Start of Data provided

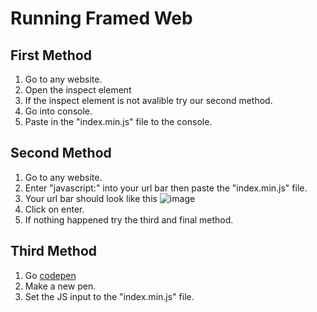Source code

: # Running Framed Web

## First Method
  1. Go to any website.
  2. Open the inspect element
  3. If the inspect element is not avalible try our second method.
  4. Go into console.
  5. Paste in the "index.min.js" file to the console.
## Second Method
  1. Go to any website.
  2. Enter "javascript:" into your url bar then paste the "index.min.js" file.
  3. Your url bar should look like this
![image](https://github.com/TheGreatMaximus98/framed-web/assets/87099103/f99d3fab-7b95-4352-9373-1da0877cb397)
  4. Click on enter.
  5. If nothing happened try the third and final method.
## Third Method
  1. Go [codepen](https://codepen.io)
  2. Make a new pen.
  3. Set the JS input to the "index.min.js" file.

End of Data provided

## What to do
Note every line of the records that holds the word "file", and copy it.

## Exercise solution
  5. Paste in the "index.min.js" file to the console.
  2. Enter "javascript:" into your url bar then paste the "index.min.js" file.
  3. Set the JS input to the "index.min.js" file.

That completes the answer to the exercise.